La joven Pérez Nuix hizo con los labios un gesto que era mitad de fastidio leve y mitad de paciencia que se imponía a sí misma, como si encajara sin resistencia el contratiempo de tener que detenerse en aquello a la postre,
velis nolis
o sin duda
nolis,
muy en contra de su preferencia. Yo tenía la ventaja de dirigir la charla, de abreviarla o demorarla o desviarla o interrumpirla mientras su solicitud no estuviera completa, o aún más lejos, mientras no hubiera sido aceptada ni rechazada. Sí, durante el eterno o eternizado 'Veremos'; sí, hasta el 'Sí' o el 'No' ya pronunciados, a ella le estaría casi vedado contrariarme en nada. Ese es uno de los poderes efímeros del que concede o niega, la compensación más inmediata por verse envuelto, la cual sin embargo suele pasar factura a su vez más tarde. Y por eso a menudo, para que el dominio dure, la respuesta o decisión son retrasadas, e incluso a veces no llegan.
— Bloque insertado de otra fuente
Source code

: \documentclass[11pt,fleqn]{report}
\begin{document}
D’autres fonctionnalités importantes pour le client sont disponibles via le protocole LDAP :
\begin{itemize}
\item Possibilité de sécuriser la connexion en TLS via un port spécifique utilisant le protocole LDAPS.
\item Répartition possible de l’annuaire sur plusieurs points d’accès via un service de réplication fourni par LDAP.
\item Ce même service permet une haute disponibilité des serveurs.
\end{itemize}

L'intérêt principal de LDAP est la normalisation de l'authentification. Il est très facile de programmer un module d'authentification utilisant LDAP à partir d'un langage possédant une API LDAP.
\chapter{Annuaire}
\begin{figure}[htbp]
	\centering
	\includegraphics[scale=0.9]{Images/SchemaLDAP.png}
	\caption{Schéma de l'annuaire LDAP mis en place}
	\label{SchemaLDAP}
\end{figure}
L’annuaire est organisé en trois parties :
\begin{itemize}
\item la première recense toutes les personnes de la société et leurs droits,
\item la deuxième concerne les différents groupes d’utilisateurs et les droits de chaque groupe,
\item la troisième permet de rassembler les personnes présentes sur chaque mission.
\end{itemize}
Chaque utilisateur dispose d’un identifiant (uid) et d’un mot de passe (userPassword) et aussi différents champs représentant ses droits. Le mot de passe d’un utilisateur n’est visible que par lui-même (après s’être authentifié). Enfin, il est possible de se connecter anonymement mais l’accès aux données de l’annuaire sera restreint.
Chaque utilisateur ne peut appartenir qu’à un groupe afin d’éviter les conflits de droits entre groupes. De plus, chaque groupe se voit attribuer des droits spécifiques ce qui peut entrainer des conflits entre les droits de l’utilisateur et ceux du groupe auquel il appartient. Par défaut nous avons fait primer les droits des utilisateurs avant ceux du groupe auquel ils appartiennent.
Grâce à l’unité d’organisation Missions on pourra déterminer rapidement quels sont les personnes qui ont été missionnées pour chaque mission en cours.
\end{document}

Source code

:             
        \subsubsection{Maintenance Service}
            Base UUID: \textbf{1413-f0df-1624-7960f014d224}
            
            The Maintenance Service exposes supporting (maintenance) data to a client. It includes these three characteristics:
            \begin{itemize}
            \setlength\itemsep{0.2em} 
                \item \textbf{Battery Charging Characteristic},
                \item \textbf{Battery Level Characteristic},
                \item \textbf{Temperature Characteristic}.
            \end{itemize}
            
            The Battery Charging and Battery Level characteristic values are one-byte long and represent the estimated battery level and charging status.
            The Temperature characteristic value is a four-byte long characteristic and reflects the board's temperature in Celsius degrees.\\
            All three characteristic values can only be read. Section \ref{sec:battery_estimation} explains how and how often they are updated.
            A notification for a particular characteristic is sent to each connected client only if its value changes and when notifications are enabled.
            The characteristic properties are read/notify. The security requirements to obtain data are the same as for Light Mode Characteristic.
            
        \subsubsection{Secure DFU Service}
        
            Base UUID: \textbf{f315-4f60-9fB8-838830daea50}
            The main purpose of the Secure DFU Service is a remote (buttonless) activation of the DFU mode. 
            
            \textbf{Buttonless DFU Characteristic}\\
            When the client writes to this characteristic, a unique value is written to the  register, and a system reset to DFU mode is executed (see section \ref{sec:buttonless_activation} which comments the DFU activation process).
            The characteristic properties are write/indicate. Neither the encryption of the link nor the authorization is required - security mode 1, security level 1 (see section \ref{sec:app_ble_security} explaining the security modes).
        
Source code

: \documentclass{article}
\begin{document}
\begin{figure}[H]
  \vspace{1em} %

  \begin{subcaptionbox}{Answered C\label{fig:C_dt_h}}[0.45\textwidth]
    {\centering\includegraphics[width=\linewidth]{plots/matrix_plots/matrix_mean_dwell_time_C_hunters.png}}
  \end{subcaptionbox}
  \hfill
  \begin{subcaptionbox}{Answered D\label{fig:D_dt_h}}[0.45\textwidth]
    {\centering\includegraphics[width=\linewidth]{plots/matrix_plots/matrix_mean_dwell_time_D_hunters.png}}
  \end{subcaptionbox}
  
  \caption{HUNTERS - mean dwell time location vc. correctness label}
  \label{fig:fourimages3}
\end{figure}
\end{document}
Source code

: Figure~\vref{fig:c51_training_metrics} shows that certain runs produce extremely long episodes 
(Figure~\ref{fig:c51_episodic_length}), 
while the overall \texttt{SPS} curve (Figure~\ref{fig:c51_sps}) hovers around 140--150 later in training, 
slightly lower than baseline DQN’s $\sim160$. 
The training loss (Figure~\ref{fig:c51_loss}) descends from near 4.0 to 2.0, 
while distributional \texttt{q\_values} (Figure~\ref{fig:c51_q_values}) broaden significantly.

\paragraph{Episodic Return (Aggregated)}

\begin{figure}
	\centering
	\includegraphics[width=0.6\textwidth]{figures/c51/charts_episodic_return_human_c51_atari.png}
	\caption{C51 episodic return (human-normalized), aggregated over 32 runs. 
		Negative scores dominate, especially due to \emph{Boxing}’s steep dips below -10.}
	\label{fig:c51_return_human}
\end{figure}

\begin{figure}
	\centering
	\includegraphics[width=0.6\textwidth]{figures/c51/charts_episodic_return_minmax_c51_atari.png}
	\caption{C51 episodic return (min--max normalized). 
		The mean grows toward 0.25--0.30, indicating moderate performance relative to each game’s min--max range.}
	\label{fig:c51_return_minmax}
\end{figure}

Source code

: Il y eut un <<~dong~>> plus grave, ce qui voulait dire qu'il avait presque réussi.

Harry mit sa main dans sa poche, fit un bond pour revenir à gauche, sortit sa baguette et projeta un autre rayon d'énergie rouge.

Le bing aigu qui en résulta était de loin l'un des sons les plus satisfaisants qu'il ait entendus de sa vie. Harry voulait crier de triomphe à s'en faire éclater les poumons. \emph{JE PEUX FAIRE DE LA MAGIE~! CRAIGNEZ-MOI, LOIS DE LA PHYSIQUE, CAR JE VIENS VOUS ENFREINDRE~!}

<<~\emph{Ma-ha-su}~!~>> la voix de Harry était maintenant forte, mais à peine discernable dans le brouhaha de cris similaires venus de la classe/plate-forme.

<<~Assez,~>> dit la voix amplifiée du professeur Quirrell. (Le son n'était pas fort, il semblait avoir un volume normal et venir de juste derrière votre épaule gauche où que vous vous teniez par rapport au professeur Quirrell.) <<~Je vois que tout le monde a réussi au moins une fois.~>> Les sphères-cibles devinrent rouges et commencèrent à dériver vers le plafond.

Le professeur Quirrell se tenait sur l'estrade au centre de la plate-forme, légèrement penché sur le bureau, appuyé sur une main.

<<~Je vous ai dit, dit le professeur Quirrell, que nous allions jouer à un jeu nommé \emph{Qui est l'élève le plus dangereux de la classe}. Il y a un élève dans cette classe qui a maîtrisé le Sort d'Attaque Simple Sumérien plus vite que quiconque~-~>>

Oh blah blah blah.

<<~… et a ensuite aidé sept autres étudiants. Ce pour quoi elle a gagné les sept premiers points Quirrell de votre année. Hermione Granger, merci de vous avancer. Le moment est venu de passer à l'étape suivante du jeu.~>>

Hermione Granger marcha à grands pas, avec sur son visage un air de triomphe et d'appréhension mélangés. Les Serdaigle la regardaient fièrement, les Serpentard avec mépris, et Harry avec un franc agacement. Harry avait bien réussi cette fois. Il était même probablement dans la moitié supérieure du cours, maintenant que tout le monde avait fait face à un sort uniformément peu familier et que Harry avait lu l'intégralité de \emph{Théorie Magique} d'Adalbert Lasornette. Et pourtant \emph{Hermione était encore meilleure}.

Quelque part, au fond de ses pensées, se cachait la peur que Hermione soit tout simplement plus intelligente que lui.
Descruzó las piernas y volvió a cruzarlas en sentido contrario, vi iniciársele la carrera en las medias a la altura de un muslo, ella tardaría bastante más rato en descubrírsela, pensé (no miraban sus ojos donde los míos), y para entonces su magnitud quizá la hiciera sonrojarse. Pero yo no iba a advertirla ahora, habría sido una impertinencia o eso me pareció en primera instancia. Tenía grato color en principio, el muy poco de muslo que le quedó ya al descubierto.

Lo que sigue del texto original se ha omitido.